BEGIN Data to use

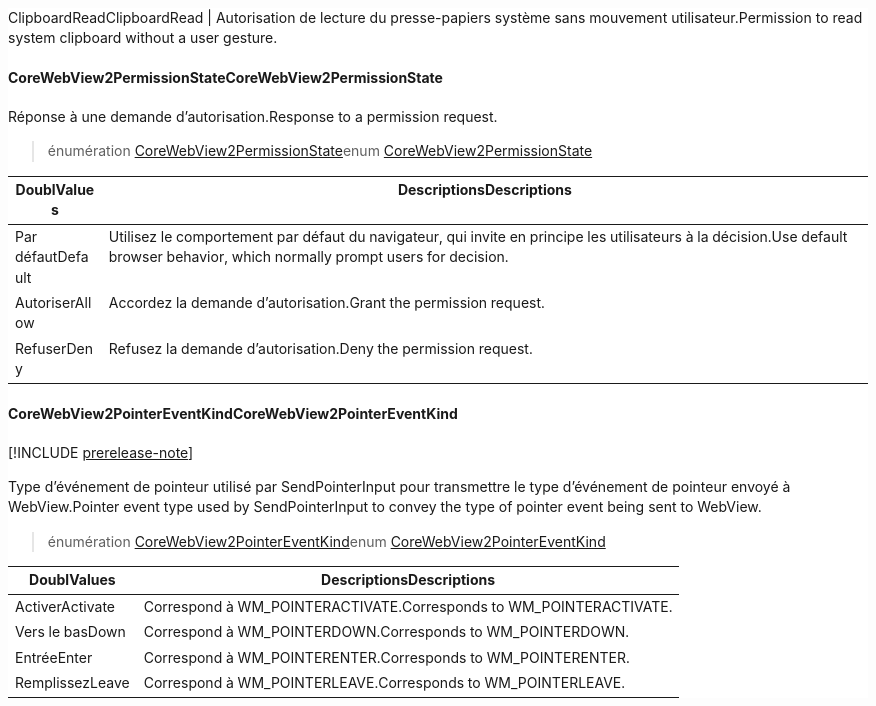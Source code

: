 <span data-ttu-id="c3b8e-295">ClipboardRead</span><span class="sxs-lookup"><span data-stu-id="c3b8e-295">ClipboardRead</span></span>            | <span data-ttu-id="c3b8e-296">Autorisation de lecture du presse-papiers système sans mouvement utilisateur.</span><span class="sxs-lookup"><span data-stu-id="c3b8e-296">Permission to read system clipboard without a user gesture.</span></span>

#### <span data-ttu-id="c3b8e-297">CoreWebView2PermissionState</span><span class="sxs-lookup"><span data-stu-id="c3b8e-297">CoreWebView2PermissionState</span></span> 

<span data-ttu-id="c3b8e-298">Réponse à une demande d’autorisation.</span><span class="sxs-lookup"><span data-stu-id="c3b8e-298">Response to a permission request.</span></span>

> <span data-ttu-id="c3b8e-299">énumération [CoreWebView2PermissionState](#corewebview2permissionstate)</span><span class="sxs-lookup"><span data-stu-id="c3b8e-299">enum [CoreWebView2PermissionState](#corewebview2permissionstate)</span></span>

 <span data-ttu-id="c3b8e-300">Doubl</span><span class="sxs-lookup"><span data-stu-id="c3b8e-300">Values</span></span>                         | <span data-ttu-id="c3b8e-301">Descriptions</span><span class="sxs-lookup"><span data-stu-id="c3b8e-301">Descriptions</span></span>
--------------------------------|---------------------------------------------
<span data-ttu-id="c3b8e-302">Par défaut</span><span class="sxs-lookup"><span data-stu-id="c3b8e-302">Default</span></span>            | <span data-ttu-id="c3b8e-303">Utilisez le comportement par défaut du navigateur, qui invite en principe les utilisateurs à la décision.</span><span class="sxs-lookup"><span data-stu-id="c3b8e-303">Use default browser behavior, which normally prompt users for decision.</span></span>
<span data-ttu-id="c3b8e-304">Autoriser</span><span class="sxs-lookup"><span data-stu-id="c3b8e-304">Allow</span></span>            | <span data-ttu-id="c3b8e-305">Accordez la demande d’autorisation.</span><span class="sxs-lookup"><span data-stu-id="c3b8e-305">Grant the permission request.</span></span>
<span data-ttu-id="c3b8e-306">Refuser</span><span class="sxs-lookup"><span data-stu-id="c3b8e-306">Deny</span></span>            | <span data-ttu-id="c3b8e-307">Refusez la demande d’autorisation.</span><span class="sxs-lookup"><span data-stu-id="c3b8e-307">Deny the permission request.</span></span>

#### <span data-ttu-id="c3b8e-308">CoreWebView2PointerEventKind</span><span class="sxs-lookup"><span data-stu-id="c3b8e-308">CoreWebView2PointerEventKind</span></span> 

[!INCLUDE [prerelease-note](../../includes/prerelease-note.md)]

<span data-ttu-id="c3b8e-309">Type d’événement de pointeur utilisé par SendPointerInput pour transmettre le type d’événement de pointeur envoyé à WebView.</span><span class="sxs-lookup"><span data-stu-id="c3b8e-309">Pointer event type used by SendPointerInput to convey the type of pointer event being sent to WebView.</span></span>

> <span data-ttu-id="c3b8e-310">énumération [CoreWebView2PointerEventKind](#corewebview2pointereventkind)</span><span class="sxs-lookup"><span data-stu-id="c3b8e-310">enum [CoreWebView2PointerEventKind](#corewebview2pointereventkind)</span></span>

 <span data-ttu-id="c3b8e-311">Doubl</span><span class="sxs-lookup"><span data-stu-id="c3b8e-311">Values</span></span>                         | <span data-ttu-id="c3b8e-312">Descriptions</span><span class="sxs-lookup"><span data-stu-id="c3b8e-312">Descriptions</span></span>
--------------------------------|---------------------------------------------
<span data-ttu-id="c3b8e-313">Activer</span><span class="sxs-lookup"><span data-stu-id="c3b8e-313">Activate</span></span>            | <span data-ttu-id="c3b8e-314">Correspond à WM_POINTERACTIVATE.</span><span class="sxs-lookup"><span data-stu-id="c3b8e-314">Corresponds to WM_POINTERACTIVATE.</span></span>
<span data-ttu-id="c3b8e-315">Vers le bas</span><span class="sxs-lookup"><span data-stu-id="c3b8e-315">Down</span></span>            | <span data-ttu-id="c3b8e-316">Correspond à WM_POINTERDOWN.</span><span class="sxs-lookup"><span data-stu-id="c3b8e-316">Corresponds to WM_POINTERDOWN.</span></span>
<span data-ttu-id="c3b8e-317">Entrée</span><span class="sxs-lookup"><span data-stu-id="c3b8e-317">Enter</span></span>            | <span data-ttu-id="c3b8e-318">Correspond à WM_POINTERENTER.</span><span class="sxs-lookup"><span data-stu-id="c3b8e-318">Corresponds to WM_POINTERENTER.</span></span>
<span data-ttu-id="c3b8e-319">Remplissez</span><span class="sxs-lookup"><span data-stu-id="c3b8e-319">Leave</span></span>            | <span data-ttu-id="c3b8e-320">Correspond à WM_POINTERLEAVE.</span><span class="sxs-lookup"><span data-stu-id="c3b8e-320">Corresponds to WM_POINTERLEAVE.</span></span>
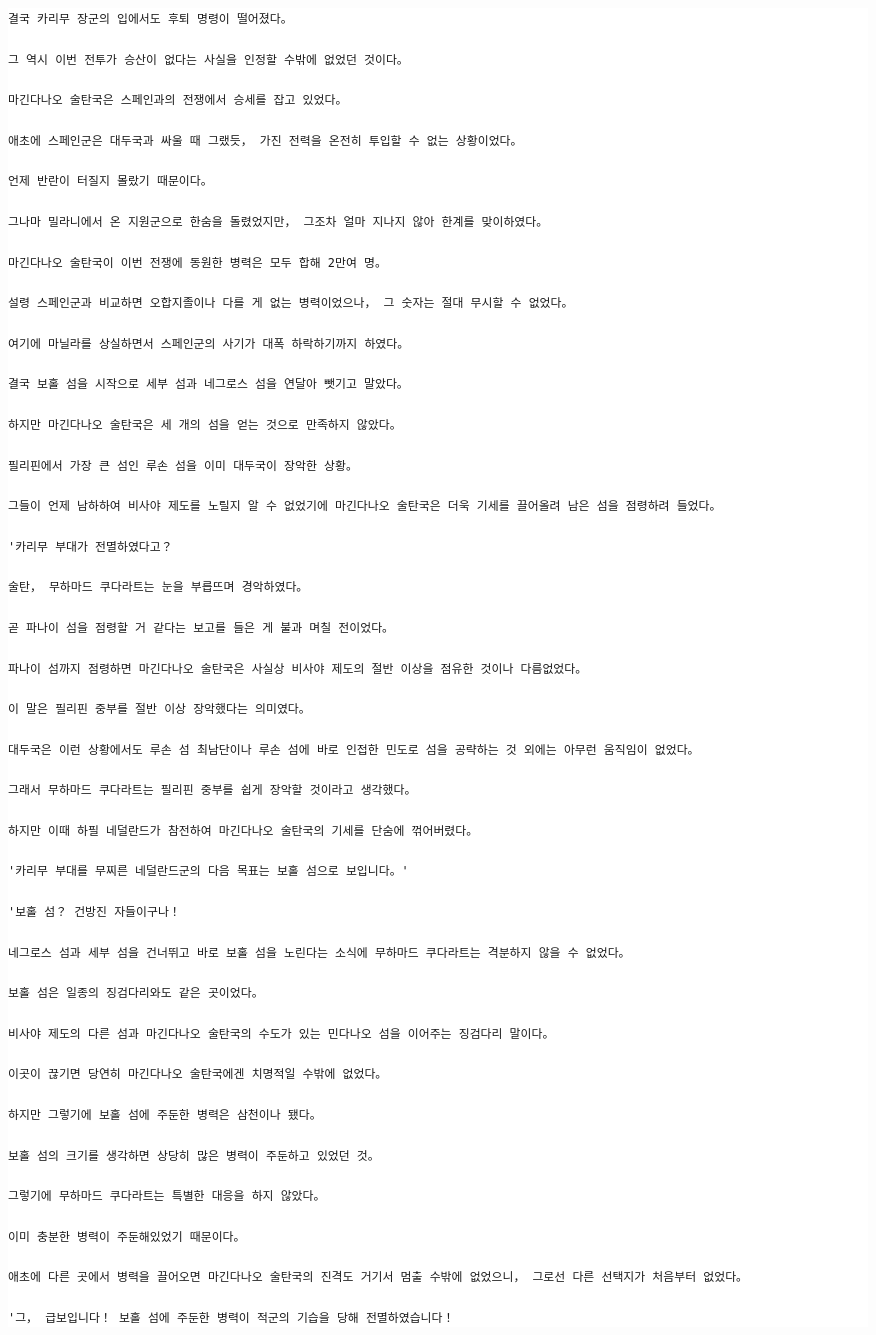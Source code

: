 	결국 카리무 장군의 입에서도 후퇴 명령이 떨어졌다。

	그 역시 이번 전투가 승산이 없다는 사실을 인정할 수밖에 없었던 것이다。

	마긴다나오 술탄국은 스페인과의 전쟁에서 승세를 잡고 있었다。

	애초에 스페인군은 대두국과 싸울 때 그랬듯， 가진 전력을 온전히 투입할 수 없는 상황이었다。

	언제 반란이 터질지 몰랐기 때문이다。

	그나마 밀라니에서 온 지원군으로 한숨을 돌렸었지만， 그조차 얼마 지나지 않아 한계를 맞이하였다。

	마긴다나오 술탄국이 이번 전쟁에 동원한 병력은 모두 합해 2만여 명。

	설령 스페인군과 비교하면 오합지졸이나 다를 게 없는 병력이었으나， 그 숫자는 절대 무시할 수 없었다。

	여기에 마닐라를 상실하면서 스페인군의 사기가 대폭 하락하기까지 하였다。

	결국 보홀 섬을 시작으로 세부 섬과 네그로스 섬을 연달아 뺏기고 말았다。

	하지만 마긴다나오 술탄국은 세 개의 섬을 얻는 것으로 만족하지 않았다。

	필리핀에서 가장 큰 섬인 루손 섬을 이미 대두국이 장악한 상황。

	그들이 언제 남하하여 비사야 제도를 노릴지 알 수 없었기에 마긴다나오 술탄국은 더욱 기세를 끌어올려 남은 섬을 점령하려 들었다。

	'카리무 부대가 전멸하였다고？

	술탄， 무하마드 쿠다라트는 눈을 부릅뜨며 경악하였다。

	곧 파나이 섬을 점령할 거 같다는 보고를 들은 게 불과 며칠 전이었다。

	파나이 섬까지 점령하면 마긴다나오 술탄국은 사실상 비사야 제도의 절반 이상을 점유한 것이나 다름없었다。

	이 말은 필리핀 중부를 절반 이상 장악했다는 의미였다。

	대두국은 이런 상황에서도 루손 섬 최남단이나 루손 섬에 바로 인접한 민도로 섬을 공략하는 것 외에는 아무런 움직임이 없었다。

	그래서 무하마드 쿠다라트는 필리핀 중부를 쉽게 장악할 것이라고 생각했다。

	하지만 이때 하필 네덜란드가 참전하여 마긴다나오 술탄국의 기세를 단숨에 꺾어버렸다。

	'카리무 부대를 무찌른 네덜란드군의 다음 목표는 보홀 섬으로 보입니다。'

	'보홀 섬？ 건방진 자들이구나！

	네그로스 섬과 세부 섬을 건너뛰고 바로 보홀 섬을 노린다는 소식에 무하마드 쿠다라트는 격분하지 않을 수 없었다。

	보홀 섬은 일종의 징검다리와도 같은 곳이었다。

	비사야 제도의 다른 섬과 마긴다나오 술탄국의 수도가 있는 민다나오 섬을 이어주는 징검다리 말이다。

	이곳이 끊기면 당연히 마긴다나오 술탄국에겐 치명적일 수밖에 없었다。

	하지만 그렇기에 보홀 섬에 주둔한 병력은 삼천이나 됐다。

	보홀 섬의 크기를 생각하면 상당히 많은 병력이 주둔하고 있었던 것。

	그렇기에 무하마드 쿠다라트는 특별한 대응을 하지 않았다。

	이미 충분한 병력이 주둔해있었기 때문이다。

	애초에 다른 곳에서 병력을 끌어오면 마긴다나오 술탄국의 진격도 거기서 멈출 수밖에 없었으니， 그로선 다른 선택지가 처음부터 없었다。

	'그， 급보입니다！ 보홀 섬에 주둔한 병력이 적군의 기습을 당해 전멸하였습니다！
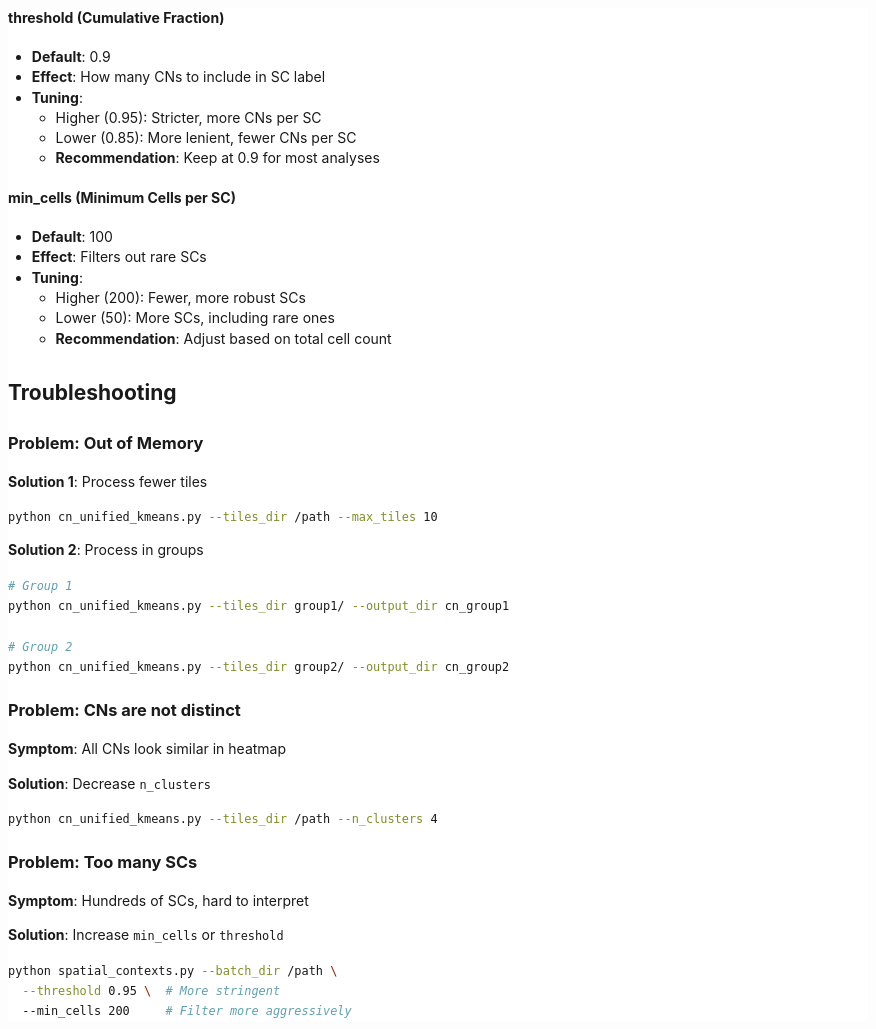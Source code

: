 #### threshold (Cumulative Fraction)
- **Default**: 0.9
- **Effect**: How many CNs to include in SC label
- **Tuning**:
  - Higher (0.95): Stricter, more CNs per SC
  - Lower (0.85): More lenient, fewer CNs per SC
  - **Recommendation**: Keep at 0.9 for most analyses

#### min_cells (Minimum Cells per SC)
- **Default**: 100
- **Effect**: Filters out rare SCs
- **Tuning**:
  - Higher (200): Fewer, more robust SCs
  - Lower (50): More SCs, including rare ones
  - **Recommendation**: Adjust based on total cell count

## Troubleshooting

### Problem: Out of Memory

**Solution 1**: Process fewer tiles
```bash
python cn_unified_kmeans.py --tiles_dir /path --max_tiles 10
```

**Solution 2**: Process in groups
```bash
# Group 1
python cn_unified_kmeans.py --tiles_dir group1/ --output_dir cn_group1

# Group 2  
python cn_unified_kmeans.py --tiles_dir group2/ --output_dir cn_group2
```

### Problem: CNs are not distinct

**Symptom**: All CNs look similar in heatmap

**Solution**: Decrease `n_clusters`
```bash
python cn_unified_kmeans.py --tiles_dir /path --n_clusters 4
```

### Problem: Too many SCs

**Symptom**: Hundreds of SCs, hard to interpret

**Solution**: Increase `min_cells` or `threshold`
```bash
python spatial_contexts.py --batch_dir /path \
  --threshold 0.95 \  # More stringent
  --min_cells 200     # Filter more aggressively
```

END Data to use

Work instructions: Take the listing above and repeat exactly the lines from the one containing "#### min_cells (Minimum Cells per SC)" through the one containing "### Problem: Out of Memory", both included.

Finished task:
#### min_cells (Minimum Cells per SC)
- **Default**: 100
- **Effect**: Filters out rare SCs
- **Tuning**:
  - Higher (200): Fewer, more robust SCs
  - Lower (50): More SCs, including rare ones
  - **Recommendation**: Adjust based on total cell count

## Troubleshooting

### Problem: Out of Memory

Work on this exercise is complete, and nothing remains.